The university announced Wednesday that its "Mizzou: Our Time to Lead" campaign had brought in cash and commitments worth nearly $171 million in the fiscal year that ended June 30. That's more than $23 million higher than in 2015 and nearly $7 million more than the previous record, set in 2014.
"We have a very generous donor base and they rallied when the university needed them," said Tom Hiles, the university's vice president for advancement.
The university, located in Columbia, found itself in the national spotlight in November when hundreds of students protested over what some saw as administrators' indifference to racial issues. System President Tim Wolfe and campus Chancellor Bowen Loftin resigned after the unrest escalated with one student's hunger strike and the football team announcing that they would refuse to play a nonconference game if complaints weren't taken seriously.
Afterward, the university became a magnet for state lawmaker complaints, with some calling for greater scrutiny of the system's budget and possible funding cuts. Many were angry that an assistant professor, Melissa Click, was not immediately fired for a confrontation she had with a student photographer and videographer during the Nov. 9 protests. It wasn't until February that the university system's governing board voted to dismiss Click without severance.
"We had some on campus saying, 'This is the worst thing ever, we're never going to recover, we might as well shut down the campaign,'" Hiles said.

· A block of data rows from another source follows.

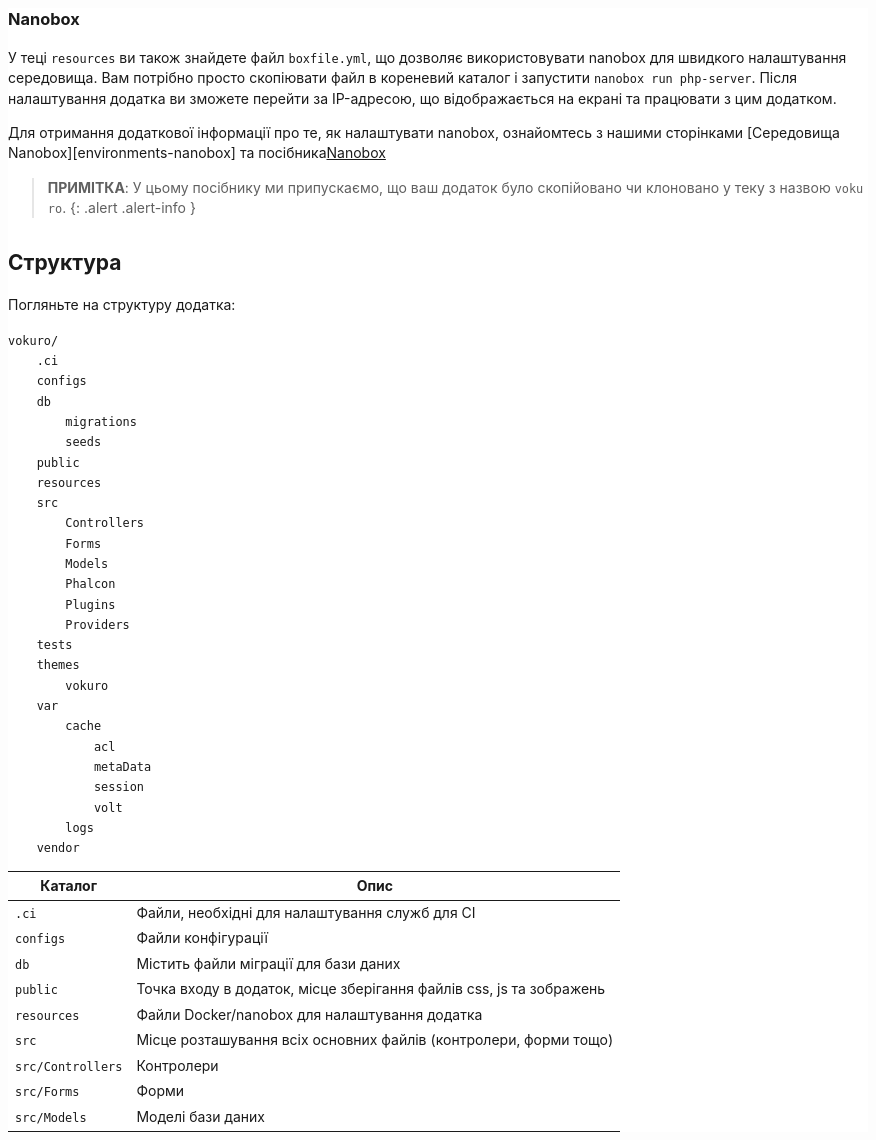 ### Nanobox

У теці `resources` ви також знайдете файл `boxfile.yml`, що дозволяє використовувати nanobox для швидкого налаштування середовища. Вам потрібно просто скопіювати файл в кореневий каталог і запустити `nanobox run php-server`. Після налаштування додатка ви зможете перейти за IP-адресою, що відображається на екрані та працювати з цим додатком.

Для отримання додаткової інформації про те, як налаштувати nanobox, ознайомтесь з нашими сторінками \[Середовища Nanobox\]\[environments-nanobox\] та посібника[Nanobox](https://guides.nanobox.io/php/)

> **ПРИМІТКА**: У цьому посібнику ми припускаємо, що ваш додаток було скопійовано чи клоновано у теку з назвою `vokuro`.
{: .alert .alert-info }

## Структура

Погляньте на структуру додатка:

```bash
vokuro/
    .ci
    configs
    db
        migrations
        seeds
    public
    resources
    src
        Controllers
        Forms
        Models
        Phalcon
        Plugins
        Providers
    tests
    themes
        vokuro
    var
        cache
            acl
            metaData
            session
            volt
        logs
    vendor
```

| Каталог           | Опис                                                                |
| ----------------- | ------------------------------------------------------------------- |
| `.ci`             | Файли, необхідні для налаштування служб для CI                      |
| `configs`         | Файли конфігурації                                                  |
| `db`              | Містить файли міграції для бази даних                               |
| `public`          | Точка входу в додаток, місце зберігання файлів css, js та зображень |
| `resources`       | Файли Docker/nanobox для налаштування додатка                       |
| `src`             | Місце розташування всіх основних файлів (контролери, форми тощо)    |
| `src/Controllers` | Контролери                                                          |
| `src/Forms`       | Форми                                                               |
| `src/Models`      | Моделі бази даних                                                   | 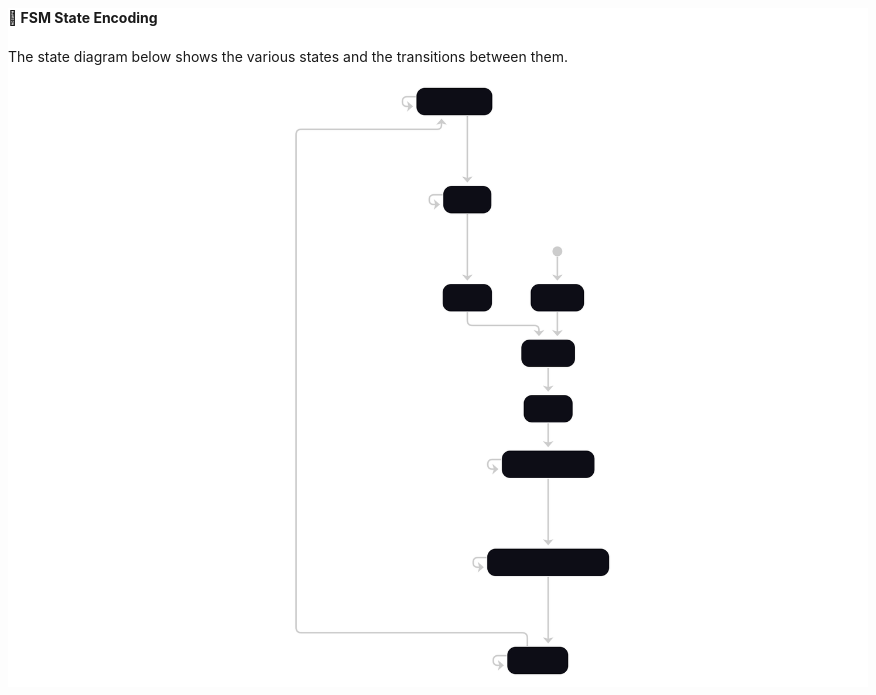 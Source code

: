 #### 🧠 FSM State Encoding

The state diagram below shows the various states and the transitions between them.

<div style="text-align: center;">
    <img src="./.images/FSM_UDP.svg" alt="UDP FSM" width="500px" height="600px"/>
</div>
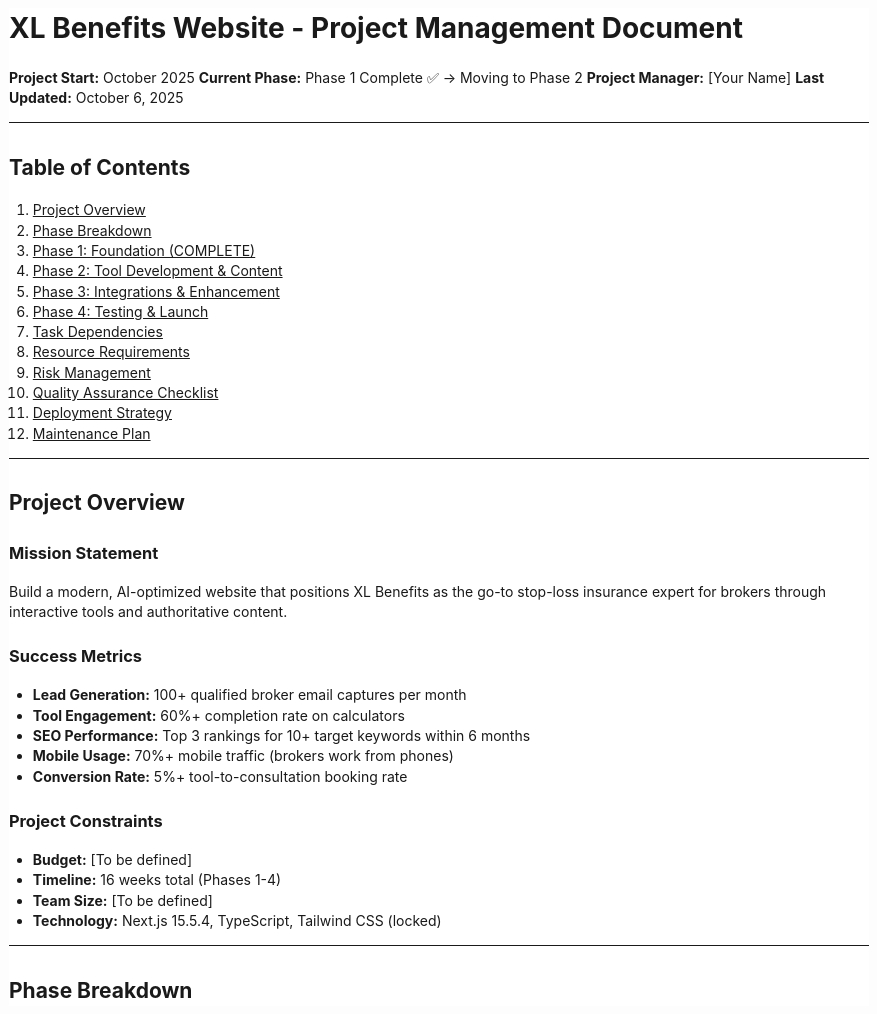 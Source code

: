 # XL Benefits Website - Project Management Document

**Project Start:** October 2025
**Current Phase:** Phase 1 Complete ✅ → Moving to Phase 2
**Project Manager:** [Your Name]
**Last Updated:** October 6, 2025

---

## Table of Contents

1. [Project Overview](#project-overview)
2. [Phase Breakdown](#phase-breakdown)
3. [Phase 1: Foundation (COMPLETE)](#phase-1-foundation-complete)
4. [Phase 2: Tool Development & Content](#phase-2-tool-development--content)
5. [Phase 3: Integrations & Enhancement](#phase-3-integrations--enhancement)
6. [Phase 4: Testing & Launch](#phase-4-testing--launch)
7. [Task Dependencies](#task-dependencies)
8. [Resource Requirements](#resource-requirements)
9. [Risk Management](#risk-management)
10. [Quality Assurance Checklist](#quality-assurance-checklist)
11. [Deployment Strategy](#deployment-strategy)
12. [Maintenance Plan](#maintenance-plan)

---

## Project Overview

### Mission Statement
Build a modern, AI-optimized website that positions XL Benefits as the go-to stop-loss insurance expert for brokers through interactive tools and authoritative content.

### Success Metrics
- **Lead Generation:** 100+ qualified broker email captures per month
- **Tool Engagement:** 60%+ completion rate on calculators
- **SEO Performance:** Top 3 rankings for 10+ target keywords within 6 months
- **Mobile Usage:** 70%+ mobile traffic (brokers work from phones)
- **Conversion Rate:** 5%+ tool-to-consultation booking rate

### Project Constraints
- **Budget:** [To be defined]
- **Timeline:** 16 weeks total (Phases 1-4)
- **Team Size:** [To be defined]
- **Technology:** Next.js 15.5.4, TypeScript, Tailwind CSS (locked)

---

## Phase Breakdown
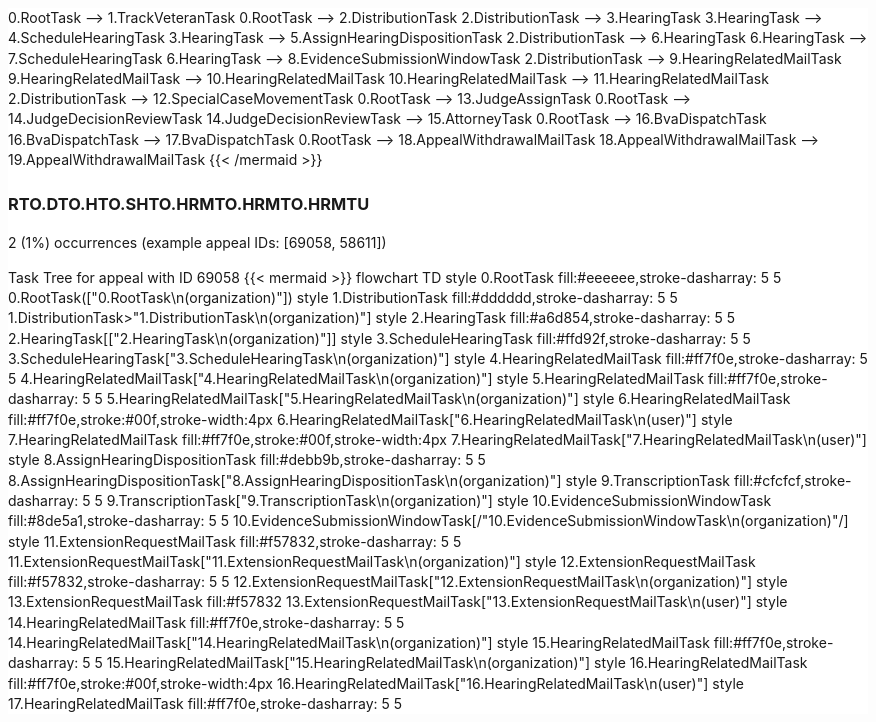 
0.RootTask --> 1.TrackVeteranTask
0.RootTask --> 2.DistributionTask
2.DistributionTask --> 3.HearingTask
3.HearingTask --> 4.ScheduleHearingTask
3.HearingTask --> 5.AssignHearingDispositionTask
2.DistributionTask --> 6.HearingTask
6.HearingTask --> 7.ScheduleHearingTask
6.HearingTask --> 8.EvidenceSubmissionWindowTask
2.DistributionTask --> 9.HearingRelatedMailTask
9.HearingRelatedMailTask --> 10.HearingRelatedMailTask
10.HearingRelatedMailTask --> 11.HearingRelatedMailTask
2.DistributionTask --> 12.SpecialCaseMovementTask
0.RootTask --> 13.JudgeAssignTask
0.RootTask --> 14.JudgeDecisionReviewTask
14.JudgeDecisionReviewTask --> 15.AttorneyTask
0.RootTask --> 16.BvaDispatchTask
16.BvaDispatchTask --> 17.BvaDispatchTask
0.RootTask --> 18.AppealWithdrawalMailTask
18.AppealWithdrawalMailTask --> 19.AppealWithdrawalMailTask
{{< /mermaid >}}


### RTO.DTO.HTO.SHTO.HRMTO.HRMTO.HRMTU

2 (1%) occurrences (example appeal IDs: [69058, 58611])

Task Tree for appeal with ID 69058
{{< mermaid >}}
flowchart TD
style 0.RootTask fill:#eeeeee,stroke-dasharray: 5 5
  0.RootTask(["0.RootTask\n(organization)"])
style 1.DistributionTask fill:#dddddd,stroke-dasharray: 5 5
  1.DistributionTask>"1.DistributionTask\n(organization)"]
style 2.HearingTask fill:#a6d854,stroke-dasharray: 5 5
  2.HearingTask[["2.HearingTask\n(organization)"]]
style 3.ScheduleHearingTask fill:#ffd92f,stroke-dasharray: 5 5
  3.ScheduleHearingTask["3.ScheduleHearingTask\n(organization)"]
style 4.HearingRelatedMailTask fill:#ff7f0e,stroke-dasharray: 5 5
  4.HearingRelatedMailTask["4.HearingRelatedMailTask\n(organization)"]
style 5.HearingRelatedMailTask fill:#ff7f0e,stroke-dasharray: 5 5
  5.HearingRelatedMailTask["5.HearingRelatedMailTask\n(organization)"]
style 6.HearingRelatedMailTask fill:#ff7f0e,stroke:#00f,stroke-width:4px
  6.HearingRelatedMailTask["6.HearingRelatedMailTask\n(user)"]
style 7.HearingRelatedMailTask fill:#ff7f0e,stroke:#00f,stroke-width:4px
  7.HearingRelatedMailTask["7.HearingRelatedMailTask\n(user)"]
style 8.AssignHearingDispositionTask fill:#debb9b,stroke-dasharray: 5 5
  8.AssignHearingDispositionTask["8.AssignHearingDispositionTask\n(organization)"]
style 9.TranscriptionTask fill:#cfcfcf,stroke-dasharray: 5 5
  9.TranscriptionTask["9.TranscriptionTask\n(organization)"]
style 10.EvidenceSubmissionWindowTask fill:#8de5a1,stroke-dasharray: 5 5
  10.EvidenceSubmissionWindowTask[/"10.EvidenceSubmissionWindowTask\n(organization)"/]
style 11.ExtensionRequestMailTask fill:#f57832,stroke-dasharray: 5 5
  11.ExtensionRequestMailTask["11.ExtensionRequestMailTask\n(organization)"]
style 12.ExtensionRequestMailTask fill:#f57832,stroke-dasharray: 5 5
  12.ExtensionRequestMailTask["12.ExtensionRequestMailTask\n(organization)"]
style 13.ExtensionRequestMailTask fill:#f57832
  13.ExtensionRequestMailTask["13.ExtensionRequestMailTask\n(user)"]
style 14.HearingRelatedMailTask fill:#ff7f0e,stroke-dasharray: 5 5
  14.HearingRelatedMailTask["14.HearingRelatedMailTask\n(organization)"]
style 15.HearingRelatedMailTask fill:#ff7f0e,stroke-dasharray: 5 5
  15.HearingRelatedMailTask["15.HearingRelatedMailTask\n(organization)"]
style 16.HearingRelatedMailTask fill:#ff7f0e,stroke:#00f,stroke-width:4px
  16.HearingRelatedMailTask["16.HearingRelatedMailTask\n(user)"]
style 17.HearingRelatedMailTask fill:#ff7f0e,stroke-dasharray: 5 5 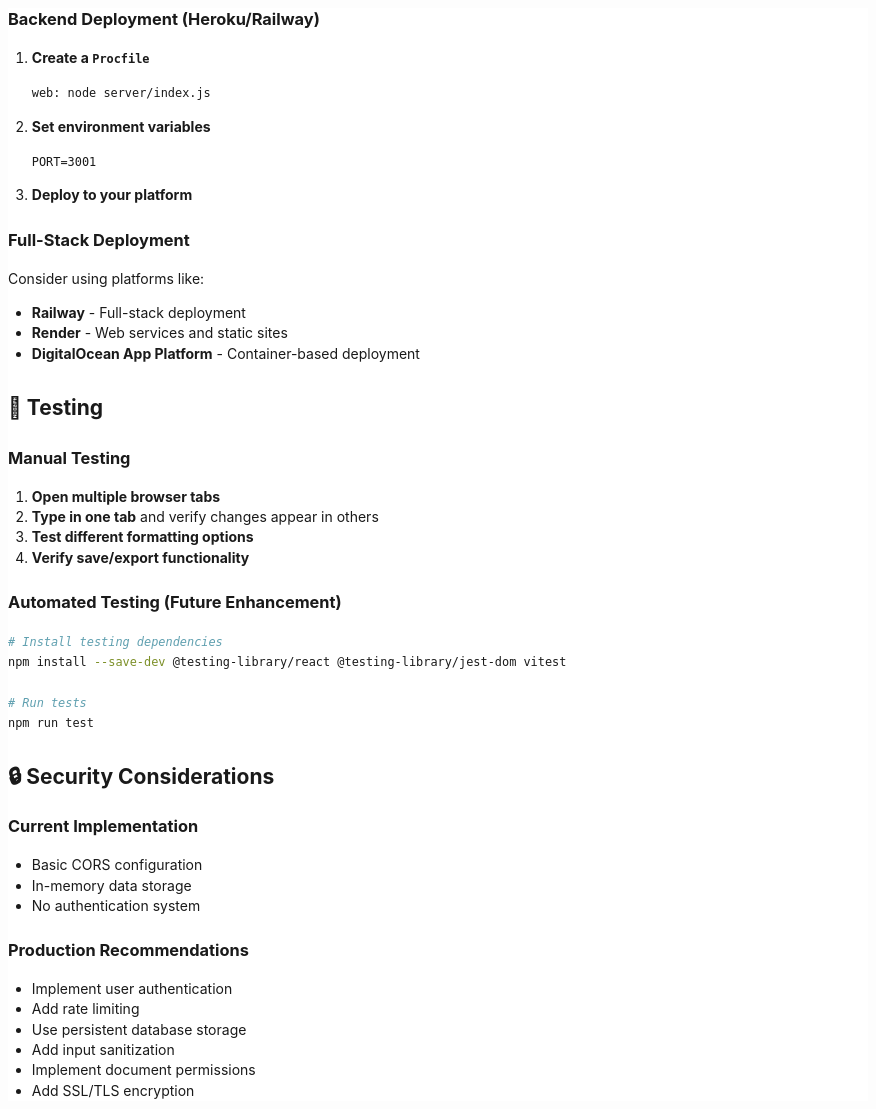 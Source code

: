### Backend Deployment (Heroku/Railway)
1. **Create a `Procfile`**
   ```
   web: node server/index.js
   ```

2. **Set environment variables**
   ```
   PORT=3001
   ```

3. **Deploy to your platform**

### Full-Stack Deployment
Consider using platforms like:
- **Railway** - Full-stack deployment
- **Render** - Web services and static sites
- **DigitalOcean App Platform** - Container-based deployment

## 🧪 Testing

### Manual Testing
1. **Open multiple browser tabs**
2. **Type in one tab** and verify changes appear in others
3. **Test different formatting options**
4. **Verify save/export functionality**

### Automated Testing (Future Enhancement)
```bash
# Install testing dependencies
npm install --save-dev @testing-library/react @testing-library/jest-dom vitest

# Run tests
npm run test
```

## 🔒 Security Considerations

### Current Implementation
- Basic CORS configuration
- In-memory data storage
- No authentication system

### Production Recommendations
- Implement user authentication
- Add rate limiting
- Use persistent database storage
- Add input sanitization
- Implement document permissions
- Add SSL/TLS encryption
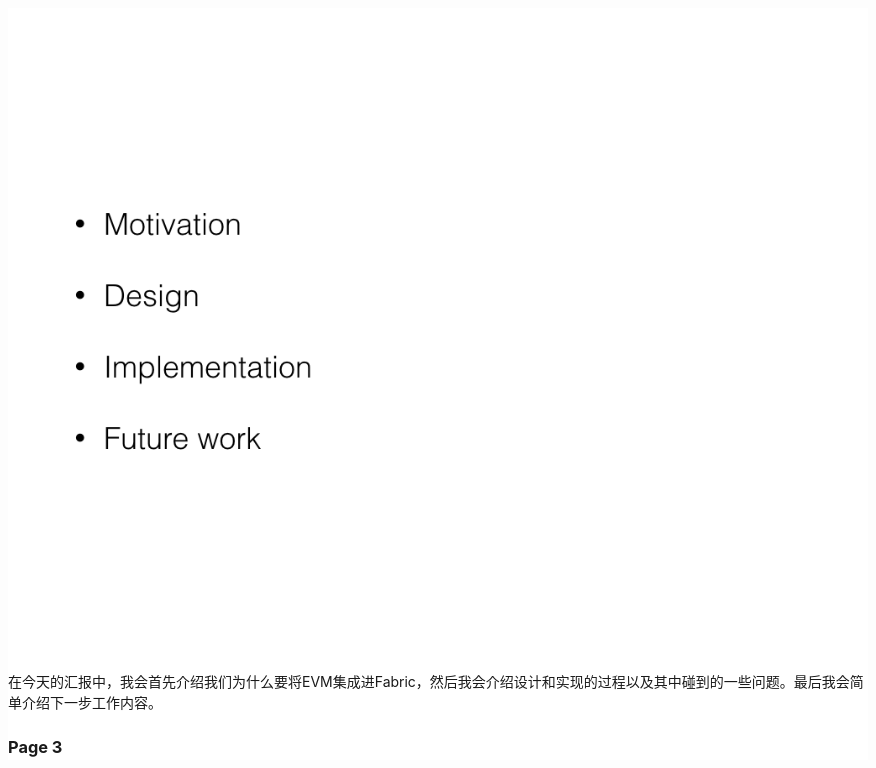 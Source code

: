 ![slide2](_images/p002.png)

在今天的汇报中，我会首先介绍我们为什么要将EVM集成进Fabric，然后我会介绍设计和实现的过程以及其中碰到的一些问题。最后我会简单介绍下一步工作内容。

### Page 3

A $25 million gift from the Houston-based Kinder Foundation in October, a month before tensions flared, helped kick off the public phase of the fundraising campaign. A $13.8 million donation to the College of Agriculture, Food and Natural Resources also contributed to the record-breaking year, in which donations of $1 million or more were $30 million higher than the previous fiscal year.
Sam Hamacher, retired president of St. Louis-based diversified investment firm Harbour Group and a member of a cabinet overseeing the "Mizzou: Our Time to Lead" drive, said donors paid close attention to the university's reaction to the turmoil and how it addressed the issues that were being raised.
"This is a 175-year-old institution," Hamacher said. "At the end of the day, the people I associate with felt that we needed to really focus on fixing it if it needed to be fixed."
The university also was caught in controversies involving Planned Parenthood, health insurance for graduate assistants and the temporary resignation of the medical school dean.
Like Hiles, Hamacher praised Interim Chancellor Hank Foley's efforts to repair damage from the tumultuous year.
"I think there's a lot of support for Chancellor Foley," he said.
This story has been corrected to reflect that the football team threatened to boycott a nonconference game, instead of a conference game.